Exercise objective:
For this listing, the lines between the one holding "### Build Docker image" and the one holding "Running the Docker", inclusive, must be set down exactly.

┌──

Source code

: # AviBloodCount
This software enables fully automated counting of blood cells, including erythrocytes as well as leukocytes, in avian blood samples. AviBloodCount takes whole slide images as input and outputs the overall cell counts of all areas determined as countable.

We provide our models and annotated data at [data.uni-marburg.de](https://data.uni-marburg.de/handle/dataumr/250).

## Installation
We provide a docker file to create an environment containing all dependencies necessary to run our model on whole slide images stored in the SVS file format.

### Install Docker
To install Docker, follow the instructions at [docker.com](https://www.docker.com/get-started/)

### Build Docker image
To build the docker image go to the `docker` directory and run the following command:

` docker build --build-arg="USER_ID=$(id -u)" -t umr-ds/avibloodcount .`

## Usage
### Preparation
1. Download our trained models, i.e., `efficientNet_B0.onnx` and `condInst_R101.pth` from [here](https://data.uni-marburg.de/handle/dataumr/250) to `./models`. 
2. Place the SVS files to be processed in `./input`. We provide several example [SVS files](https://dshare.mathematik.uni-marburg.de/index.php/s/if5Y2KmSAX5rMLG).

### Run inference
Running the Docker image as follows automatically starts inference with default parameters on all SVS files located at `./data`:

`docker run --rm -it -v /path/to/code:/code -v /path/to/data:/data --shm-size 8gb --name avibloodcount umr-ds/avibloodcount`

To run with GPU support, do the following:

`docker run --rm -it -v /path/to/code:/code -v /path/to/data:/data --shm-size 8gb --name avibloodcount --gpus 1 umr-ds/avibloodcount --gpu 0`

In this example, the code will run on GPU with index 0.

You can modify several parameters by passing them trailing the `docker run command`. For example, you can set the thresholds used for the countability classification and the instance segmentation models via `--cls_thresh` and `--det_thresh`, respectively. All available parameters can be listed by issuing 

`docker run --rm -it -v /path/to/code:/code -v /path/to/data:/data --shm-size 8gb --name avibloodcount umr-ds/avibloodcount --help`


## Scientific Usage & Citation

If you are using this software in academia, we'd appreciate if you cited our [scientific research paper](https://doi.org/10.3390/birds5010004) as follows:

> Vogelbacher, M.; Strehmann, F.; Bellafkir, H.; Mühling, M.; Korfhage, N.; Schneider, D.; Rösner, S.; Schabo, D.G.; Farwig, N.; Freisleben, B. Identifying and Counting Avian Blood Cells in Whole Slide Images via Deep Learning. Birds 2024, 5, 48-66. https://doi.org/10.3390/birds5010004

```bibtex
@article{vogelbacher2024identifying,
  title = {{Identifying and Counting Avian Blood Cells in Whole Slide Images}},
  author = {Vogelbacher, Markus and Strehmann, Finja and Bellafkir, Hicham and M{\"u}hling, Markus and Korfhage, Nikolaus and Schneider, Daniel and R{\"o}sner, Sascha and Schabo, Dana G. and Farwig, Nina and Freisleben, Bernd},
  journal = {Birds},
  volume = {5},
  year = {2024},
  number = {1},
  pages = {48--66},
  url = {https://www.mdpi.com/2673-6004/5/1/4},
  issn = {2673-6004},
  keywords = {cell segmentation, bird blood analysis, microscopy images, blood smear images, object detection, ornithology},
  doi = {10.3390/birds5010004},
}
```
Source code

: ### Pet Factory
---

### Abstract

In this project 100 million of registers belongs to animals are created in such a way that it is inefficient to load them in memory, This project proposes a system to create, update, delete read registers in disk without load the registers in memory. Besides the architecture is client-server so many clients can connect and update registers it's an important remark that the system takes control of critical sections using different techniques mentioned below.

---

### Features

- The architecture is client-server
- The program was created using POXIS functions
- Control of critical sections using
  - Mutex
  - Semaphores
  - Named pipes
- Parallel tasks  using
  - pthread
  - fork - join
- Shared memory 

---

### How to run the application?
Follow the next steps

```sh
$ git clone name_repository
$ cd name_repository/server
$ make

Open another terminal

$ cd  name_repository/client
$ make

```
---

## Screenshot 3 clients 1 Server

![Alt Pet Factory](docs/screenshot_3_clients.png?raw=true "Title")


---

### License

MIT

└──

Solution to this task:
### Build Docker image
To build the docker image go to the `docker` directory and run the following command:

` docker build --build-arg="USER_ID=$(id -u)" -t umr-ds/avibloodcount .`

## Usage
### Preparation
1. Download our trained models, i.e., `efficientNet_B0.onnx` and `condInst_R101.pth` from [here](https://data.uni-marburg.de/handle/dataumr/250) to `./models`. 
2. Place the SVS files to be processed in `./input`. We provide several example [SVS files](https://dshare.mathematik.uni-marburg.de/index.php/s/if5Y2KmSAX5rMLG).

### Run inference
Running the Docker image as follows automatically starts inference with default parameters on all SVS files located at `./data`:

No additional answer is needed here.